Californian artist's drawings in very large format.
Dedicated to different types of portraits realized by the American artist between the end of the 1970s and today, this publication is presented as a luxurious, large-format album, with a dust jacket-cum-poster. The format, layout, and mode of printing underlines the graphic talent of the artist, while the gathering of the works juxtaposes the famous "Distorted Faces" series with the hyperreal portraits, symbolic depictions—such as that of Ronald Reagan whose face is literally haunted by figures from the American culture of violence (Charles Manson, Rambo, etc.)—and Hollywood subjects.
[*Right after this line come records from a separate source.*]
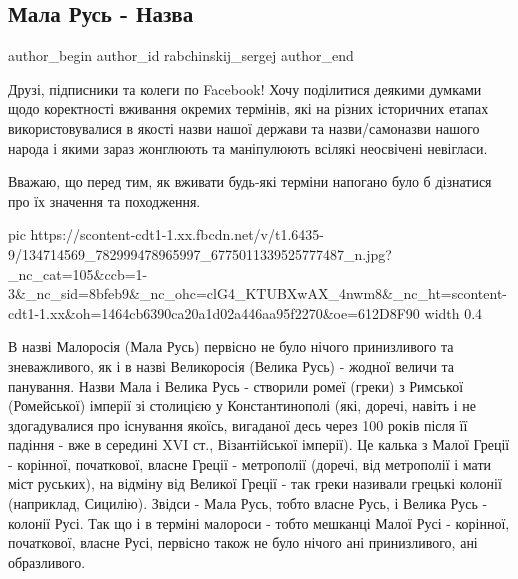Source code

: 
 
 
 
 
 
\subsection{Мала Русь - Назва}
\label{sec:02_01_2021.fb.rabchinskij_sergej.1.malorossia_nazva}
 
\ifcmt
 author_begin
   author_id rabchinskij_sergej
 author_end
\fi

Друзі, підписники та колеги по Facebook! Хочу поділитися деякими думками щодо
коректності вживання окремих термінів, які на різних історичних етапах
використовувалися в якості назви нашої держави та назви/самоназви нашого народа
і якими зараз жонглюють та маніпулюють всілякі неосвічені невігласи.

Вважаю, що перед тим, як вживати будь-які терміни напогано було б дізнатися про
їх значення та походження. 

\ifcmt
  pic https://scontent-cdt1-1.xx.fbcdn.net/v/t1.6435-9/134714569_782999478965997_6775011339525777487_n.jpg?_nc_cat=105&ccb=1-3&_nc_sid=8bfeb9&_nc_ohc=clG4_KTUBXwAX_4nwm8&_nc_ht=scontent-cdt1-1.xx&oh=1464cb6390ca20a1d02a446aa95f2270&oe=612D8F90
  width 0.4
\fi

В назві Малоросія (Мала Русь) первісно не було нічого принизливого та
зневажливого, як і в назві Великоросія (Велика Русь) - жодної величи та
панування. Назви Мала і Велика Русь - створили ромеї (греки) з Римської
(Ромейської) імперії зі столицією у Константинополі (які, доречі, навіть і не
здогадувалися про існування якоїсь, вигаданої десь через 100 років після її
падіння - вже в середині XVI ст., Візантійської імперії). Це калька з Малої
Греції - корінної, початкової, власне Греції - метрополії (доречі, від
метрополії і мати міст руських), на відміну від Великої Греції - так греки
називали грецькі колонії (наприклад, Сицилію). Звідси - Мала Русь, тобто
власне Русь, і Велика Русь - колонії Русі. Так що і в терміні малороси - тобто
мешканці Малої Русі - корінної, початкової, власне Русі, первісно також не було
нічого ані принизливого, ані образливого.

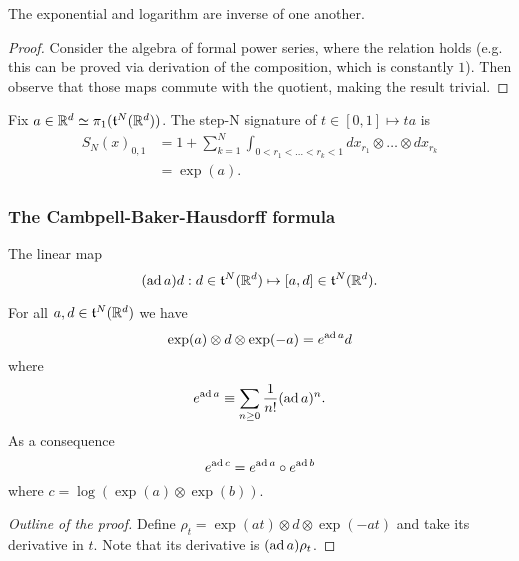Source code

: \begin{lemma}
    The exponential and logarithm are inverse of one another.
\end{lemma}
\begin{proof}
    Consider the algebra of formal power series, where the relation holds (e.g. this can be proved via derivation of the composition, which is constantly \(1\)).
    Then observe that those maps commute with the quotient, making the result trivial.
\end{proof}

\begin{example}
    Fix \(a \in \mathbb{R}^d \simeq \pi_1(\mathfrak{t}^N(\mathbb{R}^d))\). The step-N signature of \(t \in [0,1] \mapsto ta\) is
    \begin{align}
        S_N(x)_{0,1} &= 1 + \sum_{k=1}^N \int_{0 < r_1 < \ldots < r_k < 1} dx_{r_1} \otimes \ldots \otimes dx_{r_k} \\
        &= \exp(a).
    \end{align}
\end{example}

\subsubsection{The Cambpell-Baker-Hausdorff formula}

\begin{definition}[\(\ad\) map]
    The linear map 
    \begin{equation}
        (\operatorname{ad} a) d : d \in \mathfrak{t}^N(\mathbb{R}^d) \mapsto [a,d] \in \mathfrak{t}^N(\mathbb{R}^d).
    \end{equation}
\end{definition}

\begin{lemma}
    For all \(a, d \in \mathfrak{t}^N(\mathbb{R}^d)\) we have
    \begin{equation}
        \exp(a) \otimes d \otimes \exp(-a) = e^{\operatorname{ad} a} d
    \end{equation}
    where
    \begin{equation}
        e^{\operatorname{ad} a} \equiv \sum_{n \ge 0} \frac{1}{n!} (\operatorname{ad} a)^n.
    \end{equation}
    As a consequence 
    \begin{equation}
        e^{\operatorname{ad} c} = e^{\operatorname{ad} a} \circ e^{\operatorname{ad} b}
    \end{equation}
    where \(c = \log(\exp(a) \otimes \exp(b))\).
\end{lemma}
\begin{proof}[Outline of the proof]
    Define \(\rho_t = \exp(at) \otimes d \otimes \exp(-at)\) and take its derivative in \(t\).
    Note that its derivative is \( (\operatorname{ad} a) \rho_t \).
\end{proof}


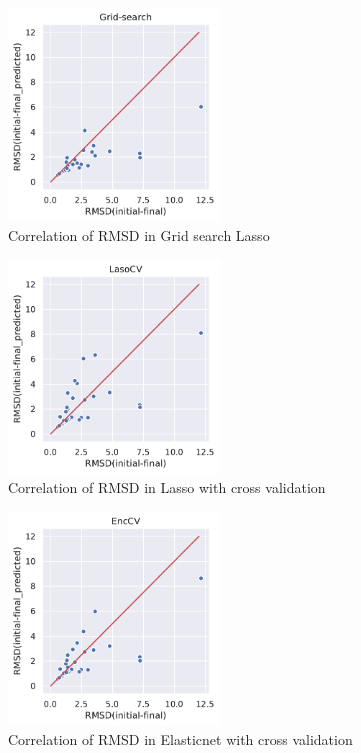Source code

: \documentclass[12pt,twoside]{article}
\begin{document}
\begin{figure}[h]
\centering
\includegraphics[width=0.5\textwidth]{Grid-search.pdf}
\caption{Correlation of RMSD in Grid search Lasso}
\label{fig:hist2}
\end{figure} 
\begin{figure}[h]
\centering
\includegraphics[width=0.5\textwidth]{LassoCV.pdf}
\caption{Correlation of RMSD in Lasso with cross validation}
\label{fig:hist2}
\end{figure} 
\begin{figure}[h]
\centering
\includegraphics[width=0.5\textwidth]{EncCV.pdf}
\caption{Correlation of RMSD in Elasticnet with cross validation}
\label{fig:hist2}
\end{figure} 
\end{document}
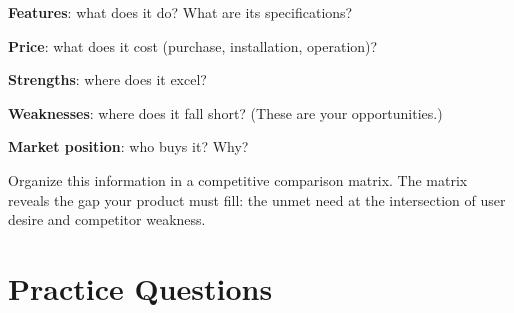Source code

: \textbf{Features}: what does it do? What are its specifications?

\textbf{Price}: what does it cost (purchase, installation, operation)?

\textbf{Strengths}: where does it excel?

\textbf{Weaknesses}: where does it fall short? (These are your opportunities.)

\textbf{Market position}: who buys it? Why?

Organize this information in a competitive comparison matrix. The matrix reveals the gap your product must fill: the unmet need at the intersection of user desire and competitor weakness.
\section{Practice Questions}
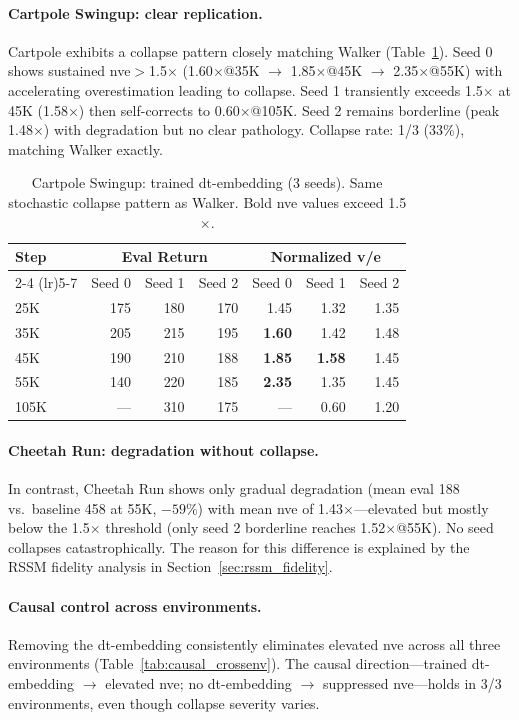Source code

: \documentclass[letterpaper]{article}
\begin{document}
\paragraph{Cartpole Swingup: clear replication.}
Cartpole exhibits a collapse pattern closely matching Walker (Table~\ref{tab:cartpole_trained}).
Seed 0 shows sustained nve$>$1.5$\times$ (1.60$\times$@35K $\to$ 1.85$\times$@45K $\to$ 2.35$\times$@55K) with accelerating overestimation leading to collapse.
Seed 1 transiently exceeds 1.5$\times$ at 45K (1.58$\times$) then self-corrects to 0.60$\times$@105K.
Seed 2 remains borderline (peak 1.48$\times$) with degradation but no clear pathology.
Collapse rate: 1/3 (33\%), matching Walker exactly.

\begin{table}[t]
\centering
\caption{Cartpole Swingup: trained dt-embedding (3 seeds). Same stochastic collapse pattern as Walker. Bold nve values exceed 1.5$\times$.}
\label{tab:cartpole_trained}
\small
\begin{tabular}{lrrrrrr}
\toprule
Step & \multicolumn{3}{c}{Eval Return} & \multicolumn{3}{c}{Normalized v/e} \\
\cmidrule(lr){2-4} \cmidrule(lr){5-7}
& Seed 0 & Seed 1 & Seed 2 & Seed 0 & Seed 1 & Seed 2 \\
\midrule
25K & 175 & 180 & 170 & 1.45 & 1.32 & 1.35 \\
35K & 205 & 215 & 195 & \textbf{1.60} & 1.42 & 1.48 \\
45K & 190 & 210 & 188 & \textbf{1.85} & \textbf{1.58} & 1.45 \\
55K & 140 & 220 & 185 & \textbf{2.35} & 1.35 & 1.45 \\
105K & --- & 310 & 175 & --- & 0.60 & 1.20 \\
\bottomrule
\end{tabular}
\end{table}

\paragraph{Cheetah Run: degradation without collapse.}
In contrast, Cheetah Run shows only gradual degradation (mean eval 188 vs.\ baseline 458 at 55K, $-59\%$) with mean nve of 1.43$\times$---elevated but mostly below the 1.5$\times$ threshold (only seed 2 borderline reaches 1.52$\times$@55K).
No seed collapses catastrophically.
The reason for this difference is explained by the RSSM fidelity analysis in Section~\ref{sec:rssm_fidelity}.

\paragraph{Causal control across environments.}
Removing the dt-embedding consistently eliminates elevated nve across all three environments (Table~\ref{tab:causal_crossenv}).
The causal direction---trained dt-embedding $\to$ elevated nve; no dt-embedding $\to$ suppressed nve---holds in 3/3 environments, even though collapse severity varies.
\end{document}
We thus rediscover the stylistic and anthropological range of the approach of Jim Shaw, that formidable reader of his country's popular culture, from which he extracts perverse scenarios with a disquieting realism.
Accompanied by a text by Alison Gingeras, this limited edition publication, which echoes the narrative logic of the artist, is based on fragmentation and improbable mixtures of culture: serious and popular, personal and collective, real and fictional.
Awarded: “Most Beautiful Swiss Books 2007”.
Jim Shaw (born 1952 in Midland, Michigan, lives and works in Los Angeles) is an atypical figure in the
Californian art world, sharing with
Paul McCarthy and
Mike Kelley a similar desire to produce an immersive visual oeuvre aimed at exploring the dark side of the American psyche.